Ziemlich genau um sechs Uhr des nächsten Freitags stand Ana vor dem Spiegel ihres Badezimmers und fragte sich, wohin das ganze führen würde. Nicht nur dieses Treffen, sondern einfach alles um sie herum.
Wohin würde das seltsame Einverständnis ihrer Eltern gegenüber Harry führen? Sie konnte noch immer nicht verstehen, wie sie das so locker sehen konnten, waren sie sonst doch so beschützerisch gewesen.
Vielleicht wollten sie ihr einfach Freiheiten lassen, das war es bestimmt. So musste es sein.
Sie kämmte sich die Haare ein weiteres Mal, wusch sich ihr Gesicht und zog eine einfache Jeanshose und ein lockeres T-Shirt an. "Es ist egal was du anziehst" hatte Harry gesagt, also musste das gut sein.
Um halb Sieben klingelte es dann an der Tür, obwohl Ana eher erwartet hatte, dass er im Auto vor der Tür warten würde.
»Hallo«, grüßte sie Harry freundlich und konnte ein Lächeln nicht verhindern.
»Hallo Ana«, lächelte auch er sie an und begutachtete unauffällig ihre Kleiderwahl. Wieder einmal verfluchte er ihre Kurven, die sich wieder einmal mehr als deutlich unter dem Stück Stoff abzeichneten. Wie war das möglich?
Auch Ana schaute unauffällig auf Harrys Kleidung, die genauso wie sonst war; schwarze Hose mit ebenfalls schwarzem T-Shirt.
Harry erklärte, dass sie los könnten, also verabschiedete Ana sich schnell von ihren Eltern, die Harry nur einmal kurz grüßten.
»Darf ich wissen wo es hingeht?«, fragte Ana nach kurzer Zeit über das leise laufende Autoradio hinweg. »Das ist eine Überraschung«, bekam sie mit einem frechen Grinsen zur Antwort, wodurch sie sich einmal frustriert durch die Haare fuhr.
»Komm!«, ermutigte Harry Ana ein weiteres Mal grinsend. Er versuchte nicht einmal seine Amüsiertheit zu verbergen, die Art wie Ana sich kritisch umschaute war mehr als witzig. Sie schien wieder einmal ein verlorenes Reh zu sein.
Er wollte sie zu seinem Lieblingsplatz ein wenig außerhalb führen, weswegen sie vorerst einen kleinen Waldweg gehen mussten, zu welchem gehörte, über einen kleinen Bach zu gehen.

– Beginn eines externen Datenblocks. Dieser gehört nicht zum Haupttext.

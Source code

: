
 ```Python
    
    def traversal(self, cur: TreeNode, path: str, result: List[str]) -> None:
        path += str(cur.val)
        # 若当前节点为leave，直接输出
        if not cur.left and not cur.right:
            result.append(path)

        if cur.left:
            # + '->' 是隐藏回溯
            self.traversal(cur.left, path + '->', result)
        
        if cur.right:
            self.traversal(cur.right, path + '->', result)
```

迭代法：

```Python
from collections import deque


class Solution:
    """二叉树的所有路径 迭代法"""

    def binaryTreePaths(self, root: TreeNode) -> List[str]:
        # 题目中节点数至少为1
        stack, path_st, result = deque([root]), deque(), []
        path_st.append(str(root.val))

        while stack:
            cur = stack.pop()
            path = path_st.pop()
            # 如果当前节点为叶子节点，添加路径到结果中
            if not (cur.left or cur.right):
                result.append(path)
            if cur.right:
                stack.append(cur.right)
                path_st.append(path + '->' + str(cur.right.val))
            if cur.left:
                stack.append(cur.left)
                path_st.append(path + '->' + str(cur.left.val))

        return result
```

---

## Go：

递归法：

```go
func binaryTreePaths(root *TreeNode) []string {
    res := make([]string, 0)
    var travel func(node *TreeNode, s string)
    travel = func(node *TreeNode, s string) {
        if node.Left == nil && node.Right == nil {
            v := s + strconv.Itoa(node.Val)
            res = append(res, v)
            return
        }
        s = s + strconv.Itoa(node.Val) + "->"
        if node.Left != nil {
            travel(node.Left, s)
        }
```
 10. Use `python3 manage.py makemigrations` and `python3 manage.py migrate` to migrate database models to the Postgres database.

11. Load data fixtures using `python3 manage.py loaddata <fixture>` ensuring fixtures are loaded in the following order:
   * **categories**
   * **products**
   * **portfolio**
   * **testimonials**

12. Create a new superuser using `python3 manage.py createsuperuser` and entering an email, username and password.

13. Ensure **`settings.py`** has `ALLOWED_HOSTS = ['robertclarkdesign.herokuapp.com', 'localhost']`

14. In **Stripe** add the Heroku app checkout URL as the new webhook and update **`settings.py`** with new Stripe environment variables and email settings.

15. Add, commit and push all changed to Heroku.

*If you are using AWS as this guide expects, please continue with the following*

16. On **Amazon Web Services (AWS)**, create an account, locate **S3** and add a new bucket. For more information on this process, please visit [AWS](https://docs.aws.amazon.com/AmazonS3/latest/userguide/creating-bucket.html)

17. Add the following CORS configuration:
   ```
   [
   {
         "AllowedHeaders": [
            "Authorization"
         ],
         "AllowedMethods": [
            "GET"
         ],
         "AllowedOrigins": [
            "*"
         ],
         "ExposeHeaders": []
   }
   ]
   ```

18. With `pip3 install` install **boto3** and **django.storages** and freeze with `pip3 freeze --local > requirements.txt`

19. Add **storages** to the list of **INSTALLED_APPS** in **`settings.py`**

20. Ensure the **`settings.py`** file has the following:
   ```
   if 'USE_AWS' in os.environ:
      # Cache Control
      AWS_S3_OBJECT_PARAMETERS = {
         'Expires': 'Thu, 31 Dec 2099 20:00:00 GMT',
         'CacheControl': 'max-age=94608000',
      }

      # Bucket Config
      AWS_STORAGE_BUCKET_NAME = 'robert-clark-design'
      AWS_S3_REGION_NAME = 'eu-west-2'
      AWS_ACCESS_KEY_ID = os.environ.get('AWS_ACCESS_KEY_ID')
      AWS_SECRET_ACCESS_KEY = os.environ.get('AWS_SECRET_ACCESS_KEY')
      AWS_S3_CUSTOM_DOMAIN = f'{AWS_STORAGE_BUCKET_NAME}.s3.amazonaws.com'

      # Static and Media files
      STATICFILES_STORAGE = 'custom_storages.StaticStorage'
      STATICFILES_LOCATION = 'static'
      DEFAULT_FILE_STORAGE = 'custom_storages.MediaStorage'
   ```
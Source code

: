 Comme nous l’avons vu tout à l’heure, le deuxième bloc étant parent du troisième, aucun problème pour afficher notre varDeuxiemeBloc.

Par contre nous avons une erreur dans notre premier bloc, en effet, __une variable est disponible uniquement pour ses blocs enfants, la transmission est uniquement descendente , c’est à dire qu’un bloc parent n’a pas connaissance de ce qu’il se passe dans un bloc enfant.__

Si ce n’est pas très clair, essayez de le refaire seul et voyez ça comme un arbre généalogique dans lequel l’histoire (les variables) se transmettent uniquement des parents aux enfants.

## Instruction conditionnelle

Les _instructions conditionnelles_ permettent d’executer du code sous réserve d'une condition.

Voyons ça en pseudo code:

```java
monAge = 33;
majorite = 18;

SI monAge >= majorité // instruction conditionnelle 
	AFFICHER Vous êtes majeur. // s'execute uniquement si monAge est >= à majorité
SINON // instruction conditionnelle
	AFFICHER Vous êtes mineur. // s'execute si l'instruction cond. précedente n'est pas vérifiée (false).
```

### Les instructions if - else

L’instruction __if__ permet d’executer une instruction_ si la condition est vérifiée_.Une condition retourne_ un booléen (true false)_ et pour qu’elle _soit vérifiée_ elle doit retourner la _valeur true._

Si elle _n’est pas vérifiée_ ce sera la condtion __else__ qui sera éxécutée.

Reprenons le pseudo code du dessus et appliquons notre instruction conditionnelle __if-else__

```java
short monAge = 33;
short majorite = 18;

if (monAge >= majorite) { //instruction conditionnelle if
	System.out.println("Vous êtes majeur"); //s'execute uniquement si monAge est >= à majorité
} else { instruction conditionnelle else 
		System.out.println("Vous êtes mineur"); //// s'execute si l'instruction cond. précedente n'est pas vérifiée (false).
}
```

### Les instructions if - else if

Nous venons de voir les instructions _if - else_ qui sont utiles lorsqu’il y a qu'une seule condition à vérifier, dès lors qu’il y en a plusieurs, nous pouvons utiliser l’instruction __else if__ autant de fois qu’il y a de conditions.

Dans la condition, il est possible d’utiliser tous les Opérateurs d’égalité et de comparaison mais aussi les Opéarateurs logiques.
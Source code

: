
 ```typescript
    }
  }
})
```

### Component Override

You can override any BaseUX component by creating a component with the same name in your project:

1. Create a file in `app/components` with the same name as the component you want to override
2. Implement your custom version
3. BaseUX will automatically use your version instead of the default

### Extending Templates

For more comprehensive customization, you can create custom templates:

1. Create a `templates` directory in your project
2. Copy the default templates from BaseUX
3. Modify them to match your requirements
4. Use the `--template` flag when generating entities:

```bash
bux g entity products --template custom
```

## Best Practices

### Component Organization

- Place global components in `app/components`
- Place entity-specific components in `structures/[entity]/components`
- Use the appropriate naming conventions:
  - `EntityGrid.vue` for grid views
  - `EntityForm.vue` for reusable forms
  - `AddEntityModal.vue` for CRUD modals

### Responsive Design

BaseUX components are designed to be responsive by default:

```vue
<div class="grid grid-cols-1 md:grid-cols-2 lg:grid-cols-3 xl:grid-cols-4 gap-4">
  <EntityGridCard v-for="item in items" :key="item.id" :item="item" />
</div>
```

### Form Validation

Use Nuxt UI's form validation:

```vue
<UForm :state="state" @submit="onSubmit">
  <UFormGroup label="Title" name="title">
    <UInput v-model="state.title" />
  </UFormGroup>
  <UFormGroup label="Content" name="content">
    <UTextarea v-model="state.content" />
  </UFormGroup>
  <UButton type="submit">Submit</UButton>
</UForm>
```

Harry war schon vor gegangen über die glitschigen Steine, hatte geschickt verborgen, dass er beinahe schon beim zweiten ausgerutscht war.
Die braunen Augen schauten ihn ein wenig überfordert an. »Ich glaube ich rutsche aus«, sprach sie ihre Bedenken laut aus und brachte den Braunhaarigen vor sich dazu, leicht in sich hinein zu kichern.
»Du rutschst nicht aus«, ermutigte er sie und schaute demonstrativ von den paar Steinen zu ihr auf.
»Nimm meine Hand, dann passiert nichts«, meinte er und streckte seine Hand zu ihr aus, war wirklich bereit sie mit ganzer Kraft festzuhalten, falls sie ausrutschen würde.
Sie streckte ihren Arm nach seiner Hand aus und griff danach, sagte im selben Atemzug: »Danke Harry.« Er verschränkte behutsam seine große Hand mit ihrer kleinen und griff bald nach ihrer zweiten, die sie ihm auch entgegenhielt.
»Siehst du.« Sie wurde mehr oder weniger auf die andere Seite gezogen, sodass sie mit ihrer Brust nur einige Zentimeter von Harrys entfernt stand. »Du bist nicht gefallen.« Er lächelte zufrieden zu dem Mädchen herab, das seine Hände immer noch fest hielt. Niemals hätte er geglaubt, dass ein paar glitschige Steine aus diesem größtenteils tapferen Mädchen einen verlorenen Welpen machen konnten. Sie hatte schon wesentlich Schlimmeres locker überstanden.
»Noch ein kleines Stück«, flüsterte Harry mit einem unübersehbaren Funkeln in seinen Augen und ließ eine ihrer beiden Hände los, um sie an der anderen mit sich zu ziehen. Über dieses fast schon jungenhafte Verhalten musste sie leise lachen; er schien mehr als aufgeregt zu sein. Dabei war doch sie diejenige, die keine Ahnung hatte, wo es hin gehen würde.